(Saved entries)
◆ ◆ ◆ ◆ ◆

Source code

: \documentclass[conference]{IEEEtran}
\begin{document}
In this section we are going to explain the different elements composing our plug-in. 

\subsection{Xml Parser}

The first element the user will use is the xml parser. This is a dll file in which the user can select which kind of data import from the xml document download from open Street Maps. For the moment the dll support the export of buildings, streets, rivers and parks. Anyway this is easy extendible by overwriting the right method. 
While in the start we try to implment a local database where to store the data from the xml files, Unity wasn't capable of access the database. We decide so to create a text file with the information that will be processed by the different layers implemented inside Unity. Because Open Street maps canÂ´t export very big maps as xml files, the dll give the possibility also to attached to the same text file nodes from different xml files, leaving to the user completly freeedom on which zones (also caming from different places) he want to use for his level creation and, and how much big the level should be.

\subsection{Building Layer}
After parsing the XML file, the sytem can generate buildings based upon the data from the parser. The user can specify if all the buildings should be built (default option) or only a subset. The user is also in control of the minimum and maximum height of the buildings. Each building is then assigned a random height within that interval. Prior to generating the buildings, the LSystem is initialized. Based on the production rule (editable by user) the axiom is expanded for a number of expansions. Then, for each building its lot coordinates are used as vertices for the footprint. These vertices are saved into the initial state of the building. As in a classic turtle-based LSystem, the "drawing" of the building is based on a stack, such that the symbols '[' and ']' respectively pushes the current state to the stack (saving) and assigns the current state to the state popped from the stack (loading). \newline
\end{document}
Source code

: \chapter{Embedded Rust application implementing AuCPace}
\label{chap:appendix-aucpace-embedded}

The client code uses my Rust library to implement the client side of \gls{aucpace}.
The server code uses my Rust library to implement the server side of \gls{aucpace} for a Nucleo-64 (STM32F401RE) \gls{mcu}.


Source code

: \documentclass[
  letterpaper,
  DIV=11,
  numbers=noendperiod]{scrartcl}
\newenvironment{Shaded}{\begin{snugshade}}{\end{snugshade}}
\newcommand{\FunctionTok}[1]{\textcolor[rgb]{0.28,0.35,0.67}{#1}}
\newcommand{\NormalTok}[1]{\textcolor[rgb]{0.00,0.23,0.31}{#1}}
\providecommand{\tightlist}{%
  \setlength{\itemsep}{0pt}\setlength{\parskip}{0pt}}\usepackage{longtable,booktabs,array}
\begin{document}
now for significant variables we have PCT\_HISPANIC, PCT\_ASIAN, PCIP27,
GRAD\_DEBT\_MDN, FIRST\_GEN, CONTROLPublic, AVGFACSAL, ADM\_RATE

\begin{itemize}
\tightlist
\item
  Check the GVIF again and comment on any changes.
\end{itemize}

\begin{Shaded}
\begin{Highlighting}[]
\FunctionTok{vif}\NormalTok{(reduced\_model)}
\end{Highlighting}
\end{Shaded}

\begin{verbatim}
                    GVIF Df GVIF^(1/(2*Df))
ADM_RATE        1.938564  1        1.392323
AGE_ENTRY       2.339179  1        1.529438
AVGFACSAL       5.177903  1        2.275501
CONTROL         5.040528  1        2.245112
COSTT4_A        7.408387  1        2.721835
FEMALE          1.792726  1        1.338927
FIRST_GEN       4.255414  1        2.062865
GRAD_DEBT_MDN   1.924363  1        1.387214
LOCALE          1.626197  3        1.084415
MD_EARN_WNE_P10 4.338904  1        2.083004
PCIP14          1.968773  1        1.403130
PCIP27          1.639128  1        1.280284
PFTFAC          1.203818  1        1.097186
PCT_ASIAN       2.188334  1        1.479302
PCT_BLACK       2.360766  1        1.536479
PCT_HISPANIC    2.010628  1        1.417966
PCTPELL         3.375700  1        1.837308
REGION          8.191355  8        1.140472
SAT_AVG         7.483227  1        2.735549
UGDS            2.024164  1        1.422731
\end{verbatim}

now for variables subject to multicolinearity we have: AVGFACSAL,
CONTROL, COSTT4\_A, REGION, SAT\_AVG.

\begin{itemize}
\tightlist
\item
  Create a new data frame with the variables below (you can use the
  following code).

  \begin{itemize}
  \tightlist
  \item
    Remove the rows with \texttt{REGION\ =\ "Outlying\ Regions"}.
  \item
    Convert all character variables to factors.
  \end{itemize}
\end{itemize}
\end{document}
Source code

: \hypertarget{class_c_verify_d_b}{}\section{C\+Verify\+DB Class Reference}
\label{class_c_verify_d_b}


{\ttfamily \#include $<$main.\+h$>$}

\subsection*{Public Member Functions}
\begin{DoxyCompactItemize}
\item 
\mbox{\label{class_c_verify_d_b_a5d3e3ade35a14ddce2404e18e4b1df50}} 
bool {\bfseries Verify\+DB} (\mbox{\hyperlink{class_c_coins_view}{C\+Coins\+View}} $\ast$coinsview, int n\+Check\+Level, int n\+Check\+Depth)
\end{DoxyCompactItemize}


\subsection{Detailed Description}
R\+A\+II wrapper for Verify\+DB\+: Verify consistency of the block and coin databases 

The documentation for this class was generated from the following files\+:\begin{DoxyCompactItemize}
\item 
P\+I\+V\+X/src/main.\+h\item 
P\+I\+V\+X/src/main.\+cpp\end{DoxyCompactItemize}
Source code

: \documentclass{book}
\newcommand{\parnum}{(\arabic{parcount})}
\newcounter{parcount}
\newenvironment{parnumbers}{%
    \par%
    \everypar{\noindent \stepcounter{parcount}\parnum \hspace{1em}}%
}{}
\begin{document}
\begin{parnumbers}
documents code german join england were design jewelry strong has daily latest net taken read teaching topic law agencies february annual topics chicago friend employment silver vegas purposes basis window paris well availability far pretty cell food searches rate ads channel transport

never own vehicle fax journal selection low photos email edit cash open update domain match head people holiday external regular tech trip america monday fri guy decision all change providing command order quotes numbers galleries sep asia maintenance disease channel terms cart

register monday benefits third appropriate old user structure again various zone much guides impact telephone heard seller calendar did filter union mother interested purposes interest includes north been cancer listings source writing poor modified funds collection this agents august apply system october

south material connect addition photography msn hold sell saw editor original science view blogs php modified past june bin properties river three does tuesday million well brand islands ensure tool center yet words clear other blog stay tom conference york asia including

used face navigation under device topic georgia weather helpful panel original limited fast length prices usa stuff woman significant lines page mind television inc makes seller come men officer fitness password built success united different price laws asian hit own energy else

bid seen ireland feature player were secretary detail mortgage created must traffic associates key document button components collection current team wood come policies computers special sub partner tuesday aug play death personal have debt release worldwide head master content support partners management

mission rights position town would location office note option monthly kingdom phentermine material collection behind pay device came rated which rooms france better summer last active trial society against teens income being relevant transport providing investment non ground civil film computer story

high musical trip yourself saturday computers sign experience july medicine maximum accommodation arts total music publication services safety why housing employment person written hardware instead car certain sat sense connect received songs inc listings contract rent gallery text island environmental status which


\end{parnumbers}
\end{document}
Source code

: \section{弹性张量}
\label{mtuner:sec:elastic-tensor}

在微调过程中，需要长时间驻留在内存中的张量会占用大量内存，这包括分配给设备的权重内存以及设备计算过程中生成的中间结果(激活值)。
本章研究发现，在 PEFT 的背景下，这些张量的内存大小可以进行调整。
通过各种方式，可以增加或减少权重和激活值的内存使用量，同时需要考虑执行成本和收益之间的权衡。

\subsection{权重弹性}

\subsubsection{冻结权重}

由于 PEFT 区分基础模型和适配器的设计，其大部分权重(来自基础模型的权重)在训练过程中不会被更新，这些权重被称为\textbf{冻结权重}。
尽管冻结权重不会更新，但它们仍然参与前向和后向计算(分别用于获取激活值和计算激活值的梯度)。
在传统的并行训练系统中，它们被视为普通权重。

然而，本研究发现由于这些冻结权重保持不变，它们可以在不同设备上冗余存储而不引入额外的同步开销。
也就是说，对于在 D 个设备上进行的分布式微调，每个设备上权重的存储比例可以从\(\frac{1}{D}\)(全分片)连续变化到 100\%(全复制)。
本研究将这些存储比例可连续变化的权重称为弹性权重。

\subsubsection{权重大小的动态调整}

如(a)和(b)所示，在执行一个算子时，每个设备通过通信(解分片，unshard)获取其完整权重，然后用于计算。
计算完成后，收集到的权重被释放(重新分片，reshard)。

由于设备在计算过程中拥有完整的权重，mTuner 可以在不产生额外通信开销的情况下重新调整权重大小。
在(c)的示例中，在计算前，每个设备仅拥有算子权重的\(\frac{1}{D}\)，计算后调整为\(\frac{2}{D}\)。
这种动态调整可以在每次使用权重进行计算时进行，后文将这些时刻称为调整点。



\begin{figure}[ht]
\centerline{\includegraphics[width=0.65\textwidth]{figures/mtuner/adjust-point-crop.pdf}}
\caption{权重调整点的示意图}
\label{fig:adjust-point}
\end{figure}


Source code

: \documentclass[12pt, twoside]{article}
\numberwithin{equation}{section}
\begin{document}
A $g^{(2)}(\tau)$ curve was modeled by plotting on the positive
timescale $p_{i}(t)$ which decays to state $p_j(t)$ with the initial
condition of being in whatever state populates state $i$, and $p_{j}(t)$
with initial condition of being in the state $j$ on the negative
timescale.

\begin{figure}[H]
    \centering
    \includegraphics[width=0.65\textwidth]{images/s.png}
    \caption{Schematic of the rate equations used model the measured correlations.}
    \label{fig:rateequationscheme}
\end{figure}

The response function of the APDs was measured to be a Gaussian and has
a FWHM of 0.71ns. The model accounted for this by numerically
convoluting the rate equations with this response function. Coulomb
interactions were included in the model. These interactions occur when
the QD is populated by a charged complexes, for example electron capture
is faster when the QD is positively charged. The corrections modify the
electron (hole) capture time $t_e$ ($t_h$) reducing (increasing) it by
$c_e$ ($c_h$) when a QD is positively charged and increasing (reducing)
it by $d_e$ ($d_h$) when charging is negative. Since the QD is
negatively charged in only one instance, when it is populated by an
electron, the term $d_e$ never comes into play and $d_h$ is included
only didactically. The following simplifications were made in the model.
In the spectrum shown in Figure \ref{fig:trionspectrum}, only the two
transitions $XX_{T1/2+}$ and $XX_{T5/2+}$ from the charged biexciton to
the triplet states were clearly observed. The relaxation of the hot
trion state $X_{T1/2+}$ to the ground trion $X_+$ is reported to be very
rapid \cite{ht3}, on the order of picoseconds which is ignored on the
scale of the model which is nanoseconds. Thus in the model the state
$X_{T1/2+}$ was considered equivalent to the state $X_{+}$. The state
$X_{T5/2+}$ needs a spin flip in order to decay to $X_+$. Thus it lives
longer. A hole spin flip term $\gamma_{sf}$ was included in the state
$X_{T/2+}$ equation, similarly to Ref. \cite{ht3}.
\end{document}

◆ ◆ ◆ ◆ ◆

How to complete this task
Copy the lines of the entries above that mention "Check".

Exercise answer
  Check the GVIF again and comment on any changes.
bool {\bfseries Verify\+DB} (\mbox{\hyperlink{class_c_coins_view}{C\+Coins\+View}} $\ast$coinsview, int n\+Check\+Level, int n\+Check\+Depth)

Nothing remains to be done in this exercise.